To do:
Write out exactly the lines below starting at the one containing "Even More Changes 123!" and ending at the one containing "char txt1[25],txt2[25] ;". Omit every picture.

-*-

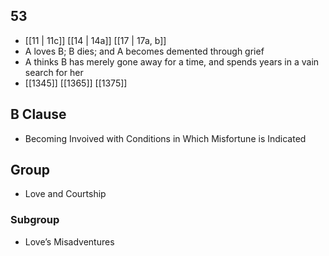 ## 53
- [[11 | 11c]] [[14 | 14a]] [[17 | 17a, b]] 
- A loves B; B dies; and A becomes demented through grief
- A thinks B has merely gone away for a time, and spends years in a vain search for her
- [[1345]] [[1365]] [[1375]] 

## B Clause
- Becoming Invoived with Conditions in Which Misfortune is Indicated

## Group
- Love and Courtship

### Subgroup
- Love’s Misadventures

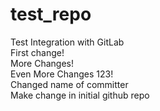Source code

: # test_repo
Test Integration with GitLab  
First change!  
More Changes!  
Even More Changes 123!  
Changed name of committer  
Make change in initial github repo  
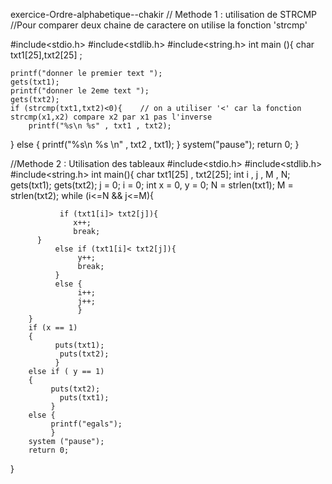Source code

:  exercice-Ordre-alphabetique--chakir
// Methode 1 : utilisation de STRCMP
//Pour comparer deux chaine de caractere on utilise la fonction 'strcmp' 

#include<stdio.h>
#include<stdlib.h>
#include<string.h>
int main (){
    char txt1[25],txt2[25] ;
    
    printf("donner le premier text ");
    gets(txt1);
    printf("donner le 2eme text ");
    gets(txt2);
    if (strcmp(txt1,txt2)<0){    // on a utiliser '<' car la fonction strcmp(x1,x2) compare x2 par x1 pas l'inverse 
        printf("%s\n %s" , txt1 , txt2);
}
else
{
    printf("%s\n %s \n" , txt2 , txt1);
    }
    system("pause");
    return 0;
}


//Methode 2 : Utilisation des tableaux
#include<stdio.h>
#include<stdlib.h>
#include<string.h>
int main(){
        char txt1[25] , txt2[25];
        int i , j , M , N;
        gets(txt1);
        gets(txt2);
        j = 0;
        i = 0;
        int x = 0, y = 0;
        N = strlen(txt1);
        M =  strlen(txt2);
        while (i<=N && j<=M){
               
               if (txt1[i]> txt2[j]){ 
                  x++;
                  break;          
          }
              else if (txt1[i]< txt2[j]){
                   y++; 
                   break;
              }
              else {
                   i++;
                   j++;
                   }
        }
        if (x == 1)
        {
              puts(txt1);
               puts(txt2);
              }
        else if ( y == 1)
        {
             puts(txt2);
               puts(txt1);
             }
        else {
             printf("egals");
             }
        system ("pause");
        return 0;
}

-*-

Written answer:
Even More Changes 123!  
Changed name of committer  
Make change in initial github repo  
Source code

:  exercice-Ordre-alphabetique--chakir
// Methode 1 : utilisation de STRCMP
//Pour comparer deux chaine de caractere on utilise la fonction 'strcmp' 

#include<stdio.h>
#include<stdlib.h>
#include<string.h>
int main (){
    char txt1[25],txt2[25] ;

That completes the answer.